Оптимистический пессимист
– То есть, чтобы решить вопрос приобретения высокотехнологичного оборудования, приходится идти на нарушения?
– Да, было такое, но сейчас такие вещи категорически запрещены. Если раньше я, нищий попрошайка, мог прийти к руководителю Фонда обязательного медицинского страхования и, мусоля в руках шапку, попросить: «Разрешите, Христа ради, на наши же заработанные деньги из ОМС потратить часть средств…» И он мог «с барского плеча» дать такое разрешение, то сейчас им и это запретили. Сегодня это нарушение чревато судебным разбирательством, и мне это не надо. При такой постановке вопроса очень легко будет себя чувствовать тупой главный врач, который, ничего не делая, только пеняет, что «у него этого нет, того нет, этого не дают, того не разрешают». При этом он будет сидеть в мягком кресле, занимая должность. Но надеюсь, что положение дел изменится. Я – оптимистический пессимист.
– Об этом еще Святослав Николаевич говорил. Можно жаловаться и при этом ничего не делать. А можно бороться, набивать себе шишки и делать нужное людям дело…
– Был один главный врач, он возглавлял городскую больницу, почетный гражданин Иркутска, правая рука мэра города, в Совете ветеранов, чем он все это заслужил, сказать трудно, но как главный врач – полная бездарность. Он полностью развалил крупнейшую клиническую больницу. Так вот, он говорил мне: «Тебе хорошо, тебе там дают, а нам – ничего…» Мне с ним было неприятно разговаривать.
– Из всего вышесказанного понятно, что платные услуги нужны.
– Пока да. Я считаю, что должно быть разумное сочетание.

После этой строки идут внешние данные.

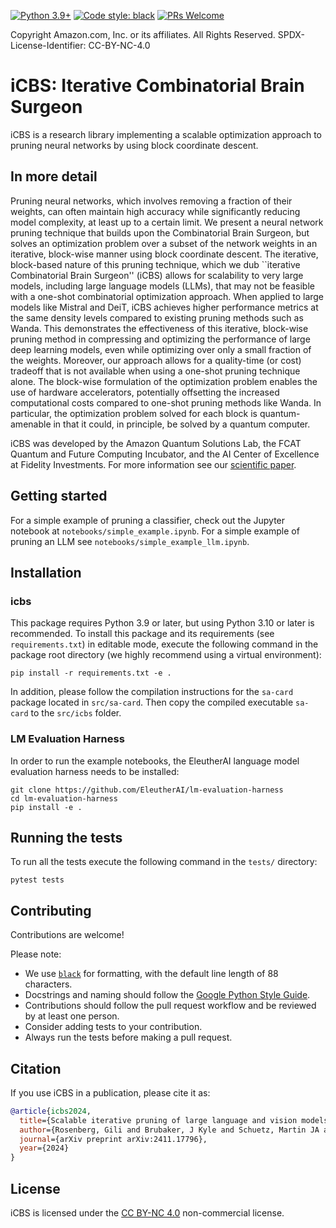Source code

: [![Python 3.9+](https://img.shields.io/badge/python-3.9%20%7C%203.10%20%7C%203.11-blue)](https://www.python.org/downloads/release/python-3100/)
[![Code style: black](https://img.shields.io/badge/code%20style-black-000000.svg)](https://github.com/psf/black)
[![PRs Welcome](https://img.shields.io/badge/PRs-welcome-brightgreen.svg?style=flat-square)](http://makeapullrequest.com)

Copyright Amazon.com, Inc. or its affiliates. All Rights Reserved.
SPDX-License-Identifier: CC-BY-NC-4.0

# iCBS: Iterative Combinatorial Brain Surgeon

iCBS is a research library implementing a scalable optimization approach to pruning
neural networks by using block coordinate descent.

## In more detail

Pruning neural networks, which involves removing a fraction of their weights, can often
maintain high accuracy while significantly reducing model complexity, at least up to a
certain limit. We present a neural network pruning technique that builds upon the
Combinatorial Brain Surgeon, but solves an optimization problem over a subset of the
network weights in an iterative, block-wise manner using block coordinate descent. The
iterative, block-based nature of this pruning technique, which we dub ``iterative
Combinatorial Brain Surgeon'' (iCBS) allows for scalability to very large models,
including large language models (LLMs), that may not be feasible with a one-shot
combinatorial optimization approach. When applied to large models like Mistral and DeiT,
iCBS achieves higher performance metrics at the same density levels compared to existing
pruning methods such as Wanda. This demonstrates the effectiveness of this iterative,
block-wise pruning method in compressing and optimizing the performance of large deep
learning models, even while optimizing over only a small fraction of the weights.
Moreover, our approach allows for a quality-time (or cost) tradeoff that is not
available when using a one-shot pruning technique alone. The block-wise formulation of
the optimization problem enables the use of hardware accelerators, potentially
offsetting the increased computational costs compared to one-shot pruning methods like
Wanda. In particular, the optimization problem solved for each block is quantum-amenable
in that it could, in principle, be solved by a quantum computer.

iCBS was developed by the Amazon Quantum Solutions Lab, the FCAT Quantum and Future
Computing Incubator, and the AI Center of Excellence at Fidelity Investments. For more
information see our [scientific paper](https://arxiv.org/abs/2411.17796).

## Getting started

For a simple example of pruning a classifier, check out the Jupyter notebook at
`notebooks/simple_example.ipynb`. For a simple example of pruning an LLM see
`notebooks/simple_example_llm.ipynb`.

## Installation

### icbs

This package requires Python 3.9 or later, but using Python 3.10 or later is
recommended. To install this package and its requirements (see `requirements.txt`) in
editable mode, execute the following command in the package root directory (we highly
recommend using a virtual environment):

`pip install -r requirements.txt -e .`

In addition, please follow the compilation instructions for the `sa-card` package
located in `src/sa-card`. Then copy the compiled executable `sa-card` to the
`src/icbs` folder.

### LM Evaluation Harness

In order to run the example notebooks, the EleutherAI language model evaluation harness
needs to be installed:

```
git clone https://github.com/EleutherAI/lm-evaluation-harness
cd lm-evaluation-harness
pip install -e .
```

## Running the tests

To run all the tests execute the following command in the `tests/` directory:

`pytest tests`

## Contributing

Contributions are welcome!

Please note:

- We use [`black`](https://github.com/psf/black) for formatting, with the default line
  length of 88 characters.
- Docstrings and naming should follow the [Google Python Style
  Guide](https://google.github.io/styleguide/pyguide.html).
- Contributions should follow the pull request workflow and be reviewed by at least one
  person.
- Consider adding tests to your contribution.
- Always run the tests before making a pull request.

## Citation

If you use iCBS in a publication, please cite it as:

```bibtex
@article{icbs2024,
  title={Scalable iterative pruning of large language and vision models using block coordinate descent},
  author={Rosenberg, Gili and Brubaker, J Kyle and Schuetz, Martin JA and Zhu, Elton Yechao and Kad{\i}o{\u{g}}lu, Serdar and Borujeni, Sima E and Katzgraber, Helmut G},
  journal={arXiv preprint arXiv:2411.17796},
  year={2024}
}
```

## License

iCBS is licensed under the [CC BY-NC 4.0](LICENSE) non-commercial license.
<br>
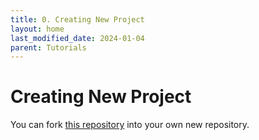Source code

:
 ```yaml
---
title: 0. Creating New Project
layout: home
last_modified_date: 2024-01-04
parent: Tutorials
---
```


# Creating New Project

You can fork [this repository](https://github.com/hisamafahri/template-jtd) into your own new repository.
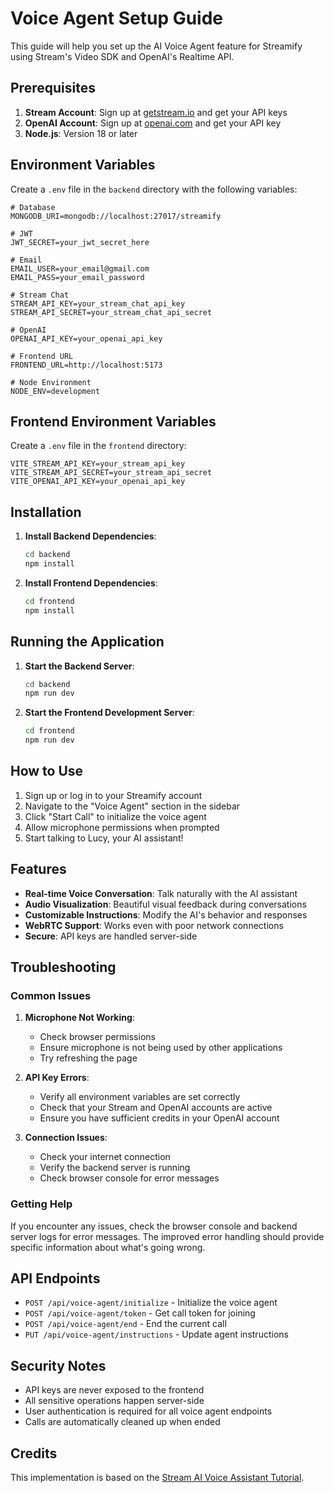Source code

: # Voice Agent Setup Guide

This guide will help you set up the AI Voice Agent feature for Streamify using Stream's Video SDK and OpenAI's Realtime API.

## Prerequisites

1. **Stream Account**: Sign up at [getstream.io](https://getstream.io) and get your API keys
2. **OpenAI Account**: Sign up at [openai.com](https://openai.com) and get your API key
3. **Node.js**: Version 18 or later

## Environment Variables

Create a `.env` file in the `backend` directory with the following variables:

```env
# Database
MONGODB_URI=mongodb://localhost:27017/streamify

# JWT
JWT_SECRET=your_jwt_secret_here

# Email
EMAIL_USER=your_email@gmail.com
EMAIL_PASS=your_email_password

# Stream Chat
STREAM_API_KEY=your_stream_chat_api_key
STREAM_API_SECRET=your_stream_chat_api_secret

# OpenAI
OPENAI_API_KEY=your_openai_api_key

# Frontend URL
FRONTEND_URL=http://localhost:5173

# Node Environment
NODE_ENV=development
```

## Frontend Environment Variables

Create a `.env` file in the `frontend` directory:

```env
VITE_STREAM_API_KEY=your_stream_api_key
VITE_STREAM_API_SECRET=your_stream_api_secret
VITE_OPENAI_API_KEY=your_openai_api_key
```

## Installation

1. **Install Backend Dependencies**:
   ```bash
   cd backend
   npm install
   ```

2. **Install Frontend Dependencies**:
   ```bash
   cd frontend
   npm install
   ```

## Running the Application

1. **Start the Backend Server**:
   ```bash
   cd backend
   npm run dev
   ```

2. **Start the Frontend Development Server**:
   ```bash
   cd frontend
   npm run dev
   ```

## How to Use

1. Sign up or log in to your Streamify account
2. Navigate to the "Voice Agent" section in the sidebar
3. Click "Start Call" to initialize the voice agent
4. Allow microphone permissions when prompted
5. Start talking to Lucy, your AI assistant!

## Features

- **Real-time Voice Conversation**: Talk naturally with the AI assistant
- **Audio Visualization**: Beautiful visual feedback during conversations
- **Customizable Instructions**: Modify the AI's behavior and responses
- **WebRTC Support**: Works even with poor network connections
- **Secure**: API keys are handled server-side

## Troubleshooting

### Common Issues

1. **Microphone Not Working**:
   - Check browser permissions
   - Ensure microphone is not being used by other applications
   - Try refreshing the page

2. **API Key Errors**:
   - Verify all environment variables are set correctly
   - Check that your Stream and OpenAI accounts are active
   - Ensure you have sufficient credits in your OpenAI account

3. **Connection Issues**:
   - Check your internet connection
   - Verify the backend server is running
   - Check browser console for error messages

### Getting Help

If you encounter any issues, check the browser console and backend server logs for error messages. The improved error handling should provide specific information about what's going wrong.

## API Endpoints

- `POST /api/voice-agent/initialize` - Initialize the voice agent
- `POST /api/voice-agent/token` - Get call token for joining
- `POST /api/voice-agent/end` - End the current call
- `PUT /api/voice-agent/instructions` - Update agent instructions

## Security Notes

- API keys are never exposed to the frontend
- All sensitive operations happen server-side
- User authentication is required for all voice agent endpoints
- Calls are automatically cleaned up when ended

## Credits

This implementation is based on the [Stream AI Voice Assistant Tutorial](https://getstream.io/video/sdk/react/tutorial/ai-voice-assistant/).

Должны быть платные услуги, но и все другие: ОМС, ВМП, СМП.
– Как вопрос приобретения оборудования решается внутри системы МТНК? Решение принимается в центре, в Москве, на уровне областной медицинской администрации, или директора вполне самостоятельно решают, что им необходимо и в каком количестве?
– Областная медицинская администрация не имеет к этому никакого отношения, слава Богу. Москва – постольку поскольку. Только когда сумма закупаемого оборудования превышает 1,5 миллиона рублей, мы должны согласовать этот вопрос с головной организацией. Такое положение было введено совсем недавно. Я считаю, что это тоже тормозит свободу действий директора филиала, потому что ему лучше знать, какая техника нужна, а не какому-то «парню» из Москвы, который может сказать, «вот этот аппарат такой-то фирмы дешевле, бери его и работай на нем». Правда, лично у меня пока еще до такого маразма дело не доходило. В других филиалах, я знаю, с этим существуют довольно серьезные проблемы. При Федорове мы решали подобные вопросы самостоятельно, и это правильно. Ну что Москва может посоветовать? Каждый филиал развивается по-своему. Опять же все ездят на конференции, выставки, смотрят, что появляется нового на рынке. Если есть задумка развивать какое-то направление, то кто, кроме самого директора, лучше знает, какой класс оборудования ему необходимо приобрести? По моему мнению, централизация ни к чему хорошему не приведет.
«Покупка иностранного эксимерного лазера нарушает идеологический концепт развития МНТК»
– Святослав Николаевич не диктовал, какое направление развивать?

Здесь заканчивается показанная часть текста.